The SHREC histone deacetylase subunit Clr3 has recently been shown to be important for suppressing histone turnover within regions of heterochromatin (88). While these subunits of SHREC may physically interact, the contributions of Clr3 to steady-state nucleosome positioning extend beyond that of Mit1, suggesting that their activities may not entirely overlap. Our experiments suggest that H3K14 deacetylation by SHREC is likely not the sole contribution of SHREC to nucleosome occupancy, since deletion of the histone acetyltransferases required for this mark does not rescue the phenotype of mit1Δ. Clr3-mediated deacetylation of H3K14 is thought to act in part by limiting recruitment of the RSC chromatin remodeling complex to heterochromatin (20). Interestingly, the in vitro remodeling properties of RSC are opposite to those we describe for Mit1, including center-to-end octamer mobilization and eviction under some conditions (89, 90). We propose that while Clr3 acts to prevent recruitment of the RSC complex, Mit1 may antagonize its activity within heterochromatin (Fig. 7B). Counteracting RSC has been suggested as a possible mechanism for the suppression of aberrant transcription by the Isw2 chromatin remodeling complex at some budding yeast promoters (91, 92). It seems likely that Mit1 may perform an analogous function at fission yeast heterochromatin. Future studies aimed at understanding the cooperation between nucleosome mobilization by Mit1 and histone deacetylation by Clr3 will be important for developing a comprehensive model for how SHREC acts to silence transcription.
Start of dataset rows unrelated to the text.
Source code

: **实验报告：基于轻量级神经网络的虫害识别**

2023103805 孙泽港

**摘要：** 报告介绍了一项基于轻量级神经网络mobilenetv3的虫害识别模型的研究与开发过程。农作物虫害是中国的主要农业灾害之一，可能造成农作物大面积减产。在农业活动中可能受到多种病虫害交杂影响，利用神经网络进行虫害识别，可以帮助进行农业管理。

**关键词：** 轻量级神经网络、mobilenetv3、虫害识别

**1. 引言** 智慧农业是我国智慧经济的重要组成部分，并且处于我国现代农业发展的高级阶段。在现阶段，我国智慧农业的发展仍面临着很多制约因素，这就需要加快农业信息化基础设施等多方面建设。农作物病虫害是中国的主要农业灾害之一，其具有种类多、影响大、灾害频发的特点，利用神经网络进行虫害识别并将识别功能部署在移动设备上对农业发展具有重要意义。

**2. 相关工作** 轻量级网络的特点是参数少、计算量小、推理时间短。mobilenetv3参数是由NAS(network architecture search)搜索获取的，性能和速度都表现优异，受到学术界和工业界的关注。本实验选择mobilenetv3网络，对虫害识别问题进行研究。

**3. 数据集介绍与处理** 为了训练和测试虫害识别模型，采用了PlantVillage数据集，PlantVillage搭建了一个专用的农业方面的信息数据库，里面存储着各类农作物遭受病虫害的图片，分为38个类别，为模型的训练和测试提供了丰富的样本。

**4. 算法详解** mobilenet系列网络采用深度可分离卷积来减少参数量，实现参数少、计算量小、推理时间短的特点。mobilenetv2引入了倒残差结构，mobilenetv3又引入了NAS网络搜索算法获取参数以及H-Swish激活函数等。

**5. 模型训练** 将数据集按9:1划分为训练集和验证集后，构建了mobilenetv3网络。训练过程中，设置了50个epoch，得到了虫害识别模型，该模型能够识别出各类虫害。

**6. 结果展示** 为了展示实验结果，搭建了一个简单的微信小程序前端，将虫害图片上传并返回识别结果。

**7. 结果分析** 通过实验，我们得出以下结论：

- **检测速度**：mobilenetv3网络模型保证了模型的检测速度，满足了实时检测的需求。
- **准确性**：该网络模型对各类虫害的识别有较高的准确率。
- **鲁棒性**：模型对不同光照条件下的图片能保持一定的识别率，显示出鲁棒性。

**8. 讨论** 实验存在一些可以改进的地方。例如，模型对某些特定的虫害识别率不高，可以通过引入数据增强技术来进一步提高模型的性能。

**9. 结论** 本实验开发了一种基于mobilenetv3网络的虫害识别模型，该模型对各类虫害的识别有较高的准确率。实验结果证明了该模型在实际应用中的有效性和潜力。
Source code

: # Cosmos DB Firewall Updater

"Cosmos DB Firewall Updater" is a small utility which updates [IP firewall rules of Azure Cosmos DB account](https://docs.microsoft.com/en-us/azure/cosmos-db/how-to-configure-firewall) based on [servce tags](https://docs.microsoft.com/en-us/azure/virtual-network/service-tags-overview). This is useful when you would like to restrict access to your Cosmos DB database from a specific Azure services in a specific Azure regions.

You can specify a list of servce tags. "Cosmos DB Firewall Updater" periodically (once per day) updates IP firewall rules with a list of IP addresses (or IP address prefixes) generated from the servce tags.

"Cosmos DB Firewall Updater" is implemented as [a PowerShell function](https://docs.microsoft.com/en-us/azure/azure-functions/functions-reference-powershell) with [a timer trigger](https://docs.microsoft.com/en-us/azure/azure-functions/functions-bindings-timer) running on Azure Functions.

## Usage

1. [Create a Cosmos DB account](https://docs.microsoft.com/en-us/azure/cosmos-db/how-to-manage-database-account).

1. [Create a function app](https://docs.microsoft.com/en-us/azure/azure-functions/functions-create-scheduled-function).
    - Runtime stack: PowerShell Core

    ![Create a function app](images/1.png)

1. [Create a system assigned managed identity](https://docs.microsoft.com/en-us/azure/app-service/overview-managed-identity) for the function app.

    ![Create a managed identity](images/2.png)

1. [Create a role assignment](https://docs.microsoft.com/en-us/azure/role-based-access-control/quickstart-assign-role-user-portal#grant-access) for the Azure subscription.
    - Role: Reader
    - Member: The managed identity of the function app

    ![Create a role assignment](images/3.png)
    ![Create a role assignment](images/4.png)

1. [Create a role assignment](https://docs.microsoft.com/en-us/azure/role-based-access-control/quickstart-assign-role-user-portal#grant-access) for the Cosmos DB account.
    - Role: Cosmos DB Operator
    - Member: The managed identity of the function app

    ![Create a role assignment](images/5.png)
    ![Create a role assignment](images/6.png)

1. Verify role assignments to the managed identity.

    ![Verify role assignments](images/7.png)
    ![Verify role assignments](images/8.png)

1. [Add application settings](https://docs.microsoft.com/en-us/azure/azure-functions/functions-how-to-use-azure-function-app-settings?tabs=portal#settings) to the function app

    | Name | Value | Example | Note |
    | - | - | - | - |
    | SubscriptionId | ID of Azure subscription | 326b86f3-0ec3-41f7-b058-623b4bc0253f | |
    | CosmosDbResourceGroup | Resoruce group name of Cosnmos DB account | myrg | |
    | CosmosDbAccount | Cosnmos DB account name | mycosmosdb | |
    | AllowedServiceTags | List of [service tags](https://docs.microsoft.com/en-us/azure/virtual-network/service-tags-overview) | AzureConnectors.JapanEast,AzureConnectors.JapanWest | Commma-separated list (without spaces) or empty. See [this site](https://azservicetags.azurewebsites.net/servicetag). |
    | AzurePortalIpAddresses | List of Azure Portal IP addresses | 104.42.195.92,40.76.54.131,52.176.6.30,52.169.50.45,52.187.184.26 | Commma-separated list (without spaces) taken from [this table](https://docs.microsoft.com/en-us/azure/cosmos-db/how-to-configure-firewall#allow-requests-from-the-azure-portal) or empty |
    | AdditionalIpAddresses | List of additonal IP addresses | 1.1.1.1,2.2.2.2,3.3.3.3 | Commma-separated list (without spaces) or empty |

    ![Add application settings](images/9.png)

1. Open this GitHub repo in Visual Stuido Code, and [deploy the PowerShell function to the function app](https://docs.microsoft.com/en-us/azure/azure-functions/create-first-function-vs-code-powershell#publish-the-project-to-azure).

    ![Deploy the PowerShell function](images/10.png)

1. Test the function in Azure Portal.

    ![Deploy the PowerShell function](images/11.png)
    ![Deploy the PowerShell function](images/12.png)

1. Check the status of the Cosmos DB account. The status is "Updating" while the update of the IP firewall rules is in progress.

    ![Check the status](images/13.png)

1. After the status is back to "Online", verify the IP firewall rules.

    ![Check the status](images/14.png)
This study demonstrates that Mit1 is a heterochromatin-specific silencing factor that shares many in vitro activity and binding characteristics with Mi-2 family remodelers of higher organisms (73, 93). Given the known association of Mi-2/NuRD with centromeres and implications in heterochromatin function (16, 17, 94), it will be interesting to determine whether NuRD repositions nucleosomes similarly in regions of mammalian centromeric heterochromatin, especially considering the repetitive AT-rich nature of these satellite sequences (95).